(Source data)
####

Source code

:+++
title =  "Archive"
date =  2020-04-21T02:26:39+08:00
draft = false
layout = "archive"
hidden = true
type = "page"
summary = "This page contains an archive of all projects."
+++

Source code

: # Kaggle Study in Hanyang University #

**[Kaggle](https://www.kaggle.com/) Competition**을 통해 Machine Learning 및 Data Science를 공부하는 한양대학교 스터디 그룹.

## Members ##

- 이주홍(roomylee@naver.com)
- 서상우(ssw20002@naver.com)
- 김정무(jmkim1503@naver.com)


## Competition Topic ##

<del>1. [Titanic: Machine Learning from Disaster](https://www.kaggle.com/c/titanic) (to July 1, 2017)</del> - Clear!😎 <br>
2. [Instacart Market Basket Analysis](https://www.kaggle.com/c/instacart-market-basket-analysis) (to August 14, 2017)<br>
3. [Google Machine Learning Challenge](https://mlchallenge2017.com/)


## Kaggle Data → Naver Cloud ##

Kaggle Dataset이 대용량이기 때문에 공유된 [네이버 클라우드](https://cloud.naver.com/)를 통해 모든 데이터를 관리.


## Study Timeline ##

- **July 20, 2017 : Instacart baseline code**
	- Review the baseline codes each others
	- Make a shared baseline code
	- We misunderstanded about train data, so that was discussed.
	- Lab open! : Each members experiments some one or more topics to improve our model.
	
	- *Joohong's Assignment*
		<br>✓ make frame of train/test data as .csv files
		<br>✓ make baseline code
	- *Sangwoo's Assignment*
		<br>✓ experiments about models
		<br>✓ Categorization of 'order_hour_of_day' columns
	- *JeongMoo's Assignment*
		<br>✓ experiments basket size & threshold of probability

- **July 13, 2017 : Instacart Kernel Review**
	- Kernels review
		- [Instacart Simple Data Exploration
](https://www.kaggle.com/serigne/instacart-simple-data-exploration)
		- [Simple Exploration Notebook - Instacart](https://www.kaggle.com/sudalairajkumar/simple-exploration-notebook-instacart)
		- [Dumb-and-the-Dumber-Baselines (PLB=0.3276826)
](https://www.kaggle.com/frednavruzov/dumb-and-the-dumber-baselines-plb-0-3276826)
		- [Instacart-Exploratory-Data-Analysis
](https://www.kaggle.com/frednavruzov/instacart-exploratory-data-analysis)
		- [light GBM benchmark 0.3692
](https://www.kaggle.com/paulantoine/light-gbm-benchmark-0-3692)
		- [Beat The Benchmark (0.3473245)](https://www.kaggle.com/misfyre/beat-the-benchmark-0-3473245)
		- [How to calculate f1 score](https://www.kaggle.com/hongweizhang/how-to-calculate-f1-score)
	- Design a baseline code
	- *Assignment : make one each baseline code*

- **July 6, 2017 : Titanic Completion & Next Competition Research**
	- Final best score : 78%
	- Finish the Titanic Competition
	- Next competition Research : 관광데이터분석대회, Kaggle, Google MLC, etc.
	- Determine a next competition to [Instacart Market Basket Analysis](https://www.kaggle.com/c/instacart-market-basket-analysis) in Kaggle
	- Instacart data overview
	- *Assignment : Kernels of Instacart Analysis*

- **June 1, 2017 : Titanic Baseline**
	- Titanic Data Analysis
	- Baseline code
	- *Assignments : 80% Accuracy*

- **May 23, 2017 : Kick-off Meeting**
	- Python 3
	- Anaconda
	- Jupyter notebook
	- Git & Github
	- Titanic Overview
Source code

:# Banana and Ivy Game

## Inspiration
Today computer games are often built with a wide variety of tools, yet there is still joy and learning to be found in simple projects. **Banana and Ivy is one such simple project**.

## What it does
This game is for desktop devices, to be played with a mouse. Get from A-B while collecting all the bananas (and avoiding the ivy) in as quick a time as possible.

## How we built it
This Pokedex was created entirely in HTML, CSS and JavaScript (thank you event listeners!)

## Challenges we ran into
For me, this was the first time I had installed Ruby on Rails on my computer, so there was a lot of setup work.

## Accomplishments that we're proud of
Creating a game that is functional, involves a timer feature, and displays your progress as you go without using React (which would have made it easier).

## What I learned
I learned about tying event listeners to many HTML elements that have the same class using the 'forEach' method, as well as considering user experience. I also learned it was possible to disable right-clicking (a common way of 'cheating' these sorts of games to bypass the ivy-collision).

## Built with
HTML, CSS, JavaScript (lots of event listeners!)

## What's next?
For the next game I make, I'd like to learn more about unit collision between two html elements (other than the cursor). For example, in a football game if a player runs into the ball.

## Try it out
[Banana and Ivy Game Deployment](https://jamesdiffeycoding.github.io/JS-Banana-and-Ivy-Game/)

####

--- Exercise instructions ---
Write only the number of lines in the data where the string "learned" can be found.

--- Task answer ---
2